Paint What You Know…

Yesterday I started a watercolor journal. My sister and brother-in-law have been bestowing upon me all manner of wonderful art supplies, including watercolors, waterbrushes, watercolor pencils and paper galore. Three of the pads of 140-lb paper are really conducive to journaling, and after I purchased a set of Pigma Micron pens for detail work and making margin notes, I decided to give it a go.

Writers are always told to “write what you know,” so I decided to start painting what I know best, my immediate environment. Yesterday on Facebook I posted this watercolor sketch of the view outside the window to the right of my desk downstairs:

Since I had time today, I decided to add another, this time from a photo of my daughter in the kitchen, and post a bit about the process. I sometimes wish I was the kind of person who could just slap down some paint and call it art, but most paintings take at least some planning, especially watercolor paintings. Today I started with a sketch on a sheet of legal pad paper and transferred it to the watercolor pad:

Then I used a few washes, limited palette:

Added some Micron pen details and more wash layers:

And after the final details:

Part of making art is knowing when to stop adding details, and I should have stopped before trying to put a plate on the counter. Our dishes have a very detailed and colorful Mexican pattern, and I tried to depict that, but a simple plate would have sufficed, or it could even have been left out altogether. But hey, live and learn; this is just a journal. I’m enjoying the process and having fun painting again.

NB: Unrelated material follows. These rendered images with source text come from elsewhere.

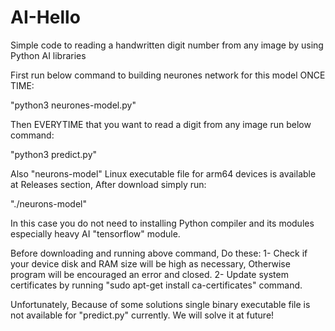 # AI-Hello
Simple code to reading a handwritten digit number from any image by using Python AI libraries

First run below command to building neurones network for this model ONCE TIME:

"python3 neurones-model.py"

Then EVERYTIME that you want to read a digit from any image run below command:

"python3 predict.py"

Also "neurons-model" Linux executable file for arm64 devices is available at Releases section, After download simply run:

"./neurons-model"

In this case you do not need to installing Python compiler and its modules especially heavy AI "tensorflow" module.

Before downloading and running above command, Do these:
1- Check if your device disk and RAM size will be high as necessary, Otherwise program will be encouraged an error and closed.
2- Update system certificates by running "sudo apt-get install ca-certificates" command.

Unfortunately, Because of some solutions single binary executable file is not available for "predict.py" currently. We will solve it at future!
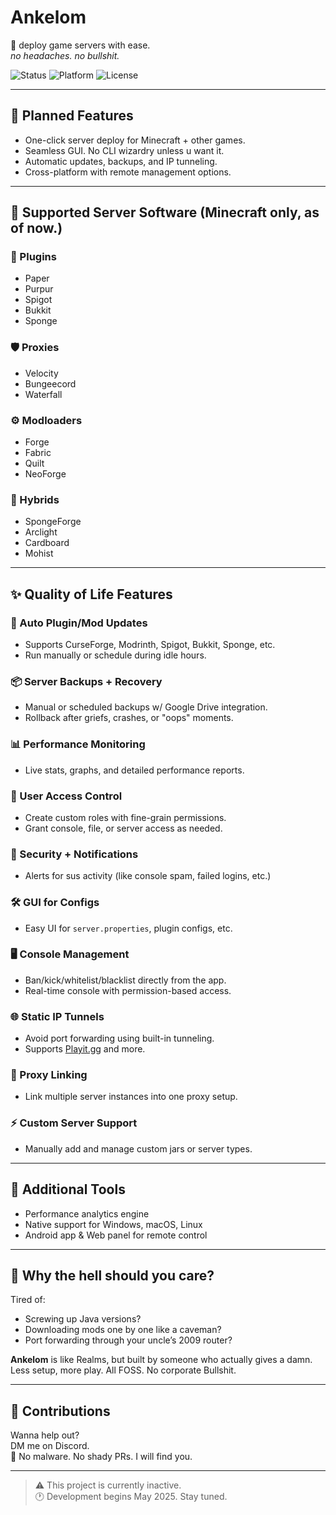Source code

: # Ankelom  
🚀 deploy game servers with ease.  
*no headaches. no bullshit.*

![Status](https://img.shields.io/badge/status-inactive%20(dev%20starts%20May)-blue)
![Platform](https://img.shields.io/badge/platform-win%20%7C%20mac%20%7C%20linux%20%7C%20android-lightgrey)
![License](https://img.shields.io/badge/license-WTFPL-critical)

---

## 🔧 Planned Features
- One-click server deploy for Minecraft + other games.
- Seamless GUI. No CLI wizardry unless u want it.
- Automatic updates, backups, and IP tunneling.
- Cross-platform with remote management options.

---

## 🧩 Supported Server Software (Minecraft only, as of now.)

### 🧱 Plugins
- Paper  
- Purpur  
- Spigot  
- Bukkit  
- Sponge  

### 🛡️ Proxies  
- Velocity  
- Bungeecord  
- Waterfall  

### ⚙️ Modloaders  
- Forge  
- Fabric  
- Quilt  
- NeoForge  

### 🔀 Hybrids  
- SpongeForge  
- Arclight  
- Cardboard  
- Mohist  

---

## ✨ Quality of Life Features

### 🔄 Auto Plugin/Mod Updates
- Supports CurseForge, Modrinth, Spigot, Bukkit, Sponge, etc.
- Run manually or schedule during idle hours.

### 📦 Server Backups + Recovery  
- Manual or scheduled backups w/ Google Drive integration.  
- Rollback after griefs, crashes, or "oops" moments.

### 📊 Performance Monitoring  
- Live stats, graphs, and detailed performance reports.

### 👥 User Access Control  
- Create custom roles with fine-grain permissions.
- Grant console, file, or server access as needed.

### 🔐 Security + Notifications  
- Alerts for sus activity (like console spam, failed logins, etc.)

### 🛠️ GUI for Configs  
- Easy UI for `server.properties`, plugin configs, etc.

### 🖥️ Console Management  
- Ban/kick/whitelist/blacklist directly from the app.
- Real-time console with permission-based access.

### 🌐 Static IP Tunnels  
- Avoid port forwarding using built-in tunneling.
- Supports [Playit.gg](https://playit.gg) and more.

### 🔗 Proxy Linking  
- Link multiple server instances into one proxy setup.

### ⚡ Custom Server Support  
- Manually add and manage custom jars or server types.

---

## 🧰 Additional Tools

- Performance analytics engine  
- Native support for Windows, macOS, Linux  
- Android app & Web panel for remote control  

---

## 😤 Why the hell should you care?

Tired of:
- Screwing up Java versions?
- Downloading mods one by one like a caveman?
- Port forwarding through your uncle’s 2009 router?

**Ankelom** is like Realms, but built by someone who actually gives a damn.  
Less setup, more play. All FOSS. No corporate Bullshit.

---

## 💬 Contributions

Wanna help out?  
DM me on Discord.  
🚫 No malware. No shady PRs. I will find you.

---

> ⚠️ This project is currently inactive.  
> 🕐 Development begins May 2025. Stay tuned.
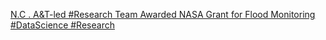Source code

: [N.C . A&T-led #Research Team Awarded NASA Grant for Flood Monitoring #DataScience #Research](https://qi.tc/qi/113623)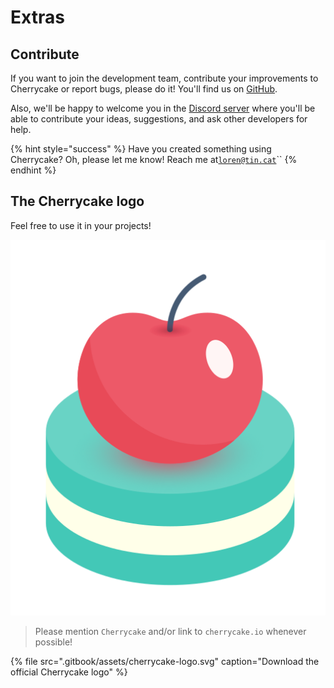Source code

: # Extras

## Contribute

If you want to join the development team, contribute your improvements to Cherrycake or report bugs, please do it! You'll find us on [GitHub](https://github.com/tin-cat/cherrycake-engine).

Also, we'll be happy to welcome you in the [Discord server](https://discord.gg/naQprV6) where you'll be able to contribute your ideas, suggestions, and ask other developers for help.

{% hint style="success" %}
Have you created something using Cherrycake? Oh, please let me know! Reach me at[`loren@tin.cat`](mailto:loren@tin.cat)\`\`
{% endhint %}

## The Cherrycake logo

Feel free to use it in your projects!

![](.gitbook/assets/cherrycake-logo.svg)

> Please mention `Cherrycake` and/or link to `cherrycake.io` whenever possible!

{% file src=".gitbook/assets/cherrycake-logo.svg" caption="Download the official Cherrycake logo" %}

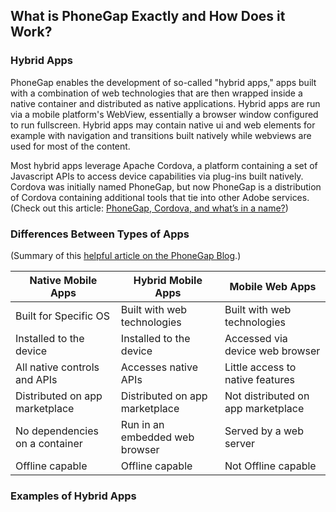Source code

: ## What is PhoneGap Exactly and How Does it Work?

### Hybrid Apps
PhoneGap enables the development of so-called "hybrid apps," apps built with a combination of web technologies that are then wrapped inside a native container and distributed as native applications. Hybrid apps are run via a mobile platform's WebView, essentially a browser window configured to run fullscreen. Hybrid apps may contain native ui and web elements for example with navigation and transitions built natively while webviews are used for most of the content.

Most hybrid apps leverage Apache Cordova, a platform containing a set of Javascript APIs to access device capabilities via plug-ins built natively. Cordova was initially named PhoneGap, but now PhoneGap is a distribution of Cordova containing additional tools that tie into other Adobe services. (Check out this article: [PhoneGap, Cordova, and what’s in a name?](http://phonegap.com/2012/03/19/phonegap-cordova-and-what’s-in-a-name/))

### Differences Between Types of Apps

(Summary of this [helpful article on the PhoneGap Blog](http://phonegap.com/blog/2015/03/12/mobile-choices-post1/).)

| Native Mobile Apps                 | Hybrid Mobile Apps                 | Mobile Web Apps                    |
| ---------------------------------- | ---------------------------------- | ---------------------------------- |
| Built for Specific OS              | Built with web technologies        | Built with web technologies        |
| Installed to the device            | Installed to the device            | Accessed via device web browser    |
| All native controls and APIs       | Accesses native APIs               | Little access to native features   |
| Distributed on app marketplace     | Distributed on app marketplace     | Not distributed on app marketplace |
| No dependencies on a container     | Run in an embedded web browser     | Served by a web server             |
| Offline capable                    | Offline capable                    | Not Offline capable                |

### Examples of Hybrid Apps

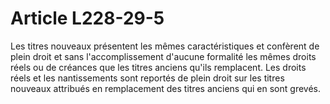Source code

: # Article L228-29-5

Les titres nouveaux présentent les mêmes caractéristiques et confèrent de plein droit et sans l'accomplissement d'aucune formalité les mêmes droits réels ou de créances que les titres anciens qu'ils remplacent.   Les droits réels et les nantissements sont reportés de plein droit sur les titres nouveaux attribués en remplacement des titres anciens qui en sont grevés.
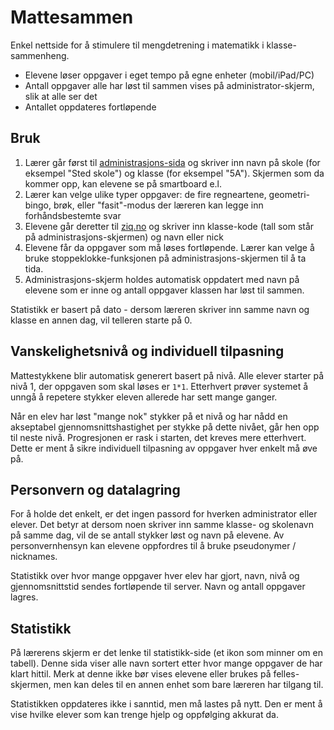 # Mattesammen

Enkel nettside for å stimulere til mengdetrening i matematikk i klasse-sammenheng.

* Elevene løser oppgaver i eget tempo på egne enheter (mobil/iPad/PC)
* Antall oppgaver alle har løst til sammen vises på administrator-skjerm, slik at alle ser det
* Antallet oppdateres fortløpende

## Bruk

1. Lærer går først til [administrasjons-sida](http://ziq.no/adm) og skriver inn navn på skole (for eksempel "Sted skole") og klasse (for eksempel "5A"). Skjermen som da kommer opp, kan elevene se på smartboard e.l.
1. Lærer kan velge ulike typer oppgaver: de fire regneartene, geometri-bingo, brøk, eller "fasit"-modus der læreren kan legge inn forhåndsbestemte svar
3. Elevene går deretter til [ziq.no](http://ziq.no) og skriver inn klasse-kode (tall som står på administrasjons-skjermen) og navn eller nick
4. Elevene får da oppgaver som må løses fortløpende. Lærer kan velge å bruke stoppeklokke-funksjonen på administrasjons-skjermen til å ta tida.
5. Administrasjons-skjerm holdes automatisk oppdatert med navn på elevene som er inne og antall oppgaver klassen har løst til sammen.

Statistikk er basert på dato - dersom læreren skriver inn samme navn og klasse en annen dag, vil telleren starte på 0.

## Vanskelighetsnivå og individuell tilpasning

Mattestykkene blir automatisk generert basert på nivå. Alle elever starter på nivå 1, der oppgaven som skal løses er `1*1`. Etterhvert prøver systemet å unngå å repetere stykker eleven allerede har sett mange ganger.

Når en elev har løst "mange nok" stykker på et nivå og har nådd en akseptabel gjennomsnittshastighet per stykke på dette nivået, går hen opp til neste nivå. Progresjonen er rask i starten, det kreves mere etterhvert. Dette er ment å sikre individuell tilpasning av oppgaver hver enkelt må øve på.

## Personvern og datalagring

For å holde det enkelt, er det ingen passord for hverken administrator eller elever. Det betyr at dersom noen skriver inn samme klasse- og skolenavn på samme dag, vil de se antall stykker løst og navn på elevene. Av personvernhensyn kan elevene oppfordres til å bruke pseudonymer / nicknames.

Statistikk over hvor mange oppgaver hver elev har gjort, navn, nivå og gjennomsnittstid sendes fortløpende til server. Navn og antall oppgaver lagres.

## Statistikk

På lærerens skjerm er det lenke til statistikk-side (et ikon som minner om en tabell). Denne sida viser alle navn sortert etter hvor mange oppgaver de har klart hittil. Merk at denne ikke bør vises elevene eller brukes på felles-skjermen, men kan deles til en annen enhet som bare læreren har tilgang til.

Statistikken oppdateres ikke i sanntid, men må lastes på nytt. Den er ment å vise hvilke elever som kan trenge hjelp og oppfølging akkurat da.
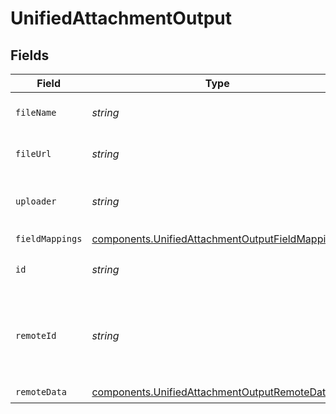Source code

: # UnifiedAttachmentOutput


## Fields

| Field                                                                                                              | Type                                                                                                               | Required                                                                                                           | Description                                                                                                        |
| ------------------------------------------------------------------------------------------------------------------ | ------------------------------------------------------------------------------------------------------------------ | ------------------------------------------------------------------------------------------------------------------ | ------------------------------------------------------------------------------------------------------------------ |
| `fileName`                                                                                                         | *string*                                                                                                           | :heavy_check_mark:                                                                                                 | The file name of the attachment                                                                                    |
| `fileUrl`                                                                                                          | *string*                                                                                                           | :heavy_check_mark:                                                                                                 | The file url of the attachment                                                                                     |
| `uploader`                                                                                                         | *string*                                                                                                           | :heavy_check_mark:                                                                                                 | The uploader's uuid of the attachment                                                                              |
| `fieldMappings`                                                                                                    | [components.UnifiedAttachmentOutputFieldMappings](../../models/components/unifiedattachmentoutputfieldmappings.md) | :heavy_check_mark:                                                                                                 | N/A                                                                                                                |
| `id`                                                                                                               | *string*                                                                                                           | :heavy_minus_sign:                                                                                                 | The uuid of the attachment                                                                                         |
| `remoteId`                                                                                                         | *string*                                                                                                           | :heavy_minus_sign:                                                                                                 | The id of the attachment in the context of the 3rd Party                                                           |
| `remoteData`                                                                                                       | [components.UnifiedAttachmentOutputRemoteData](../../models/components/unifiedattachmentoutputremotedata.md)       | :heavy_check_mark:                                                                                                 | N/A                                                                                                                |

Okay, I’m off to shoot some photos while we have a partly sunny and dry day to do so.  I wish everyone a good week!


7 thoughts on “Paint What You Know…

    • Thank you, Jen! I’ve always liked seeing how people pull paintings together, too, so I wanted to show that as well.

    • Thanks, Lisette! Painting is something I haven’t done in a long time, but it’s a nice switchoff from writing. I’m writing in the morning still and reserving painting for later in the day and weekends.

      I will be finished reading “Squalor, New Mexico” soon–I’ve really enjoyed it and will be writing a review; it should be made into a movie, do you have plans for a screenplay?


    • Thanks! After making the sketch I just ran the pencil back and forth on the back of it and used it like a carbon, tracing the major lines onto the watercolor paper. I would have just done the sketch on the watercolor paper itself, but it was easier this way and safer, in that because I’m using both sides of the paper in this journal, I didn’t want to chance stressing it out too much by having to erase if I needed to.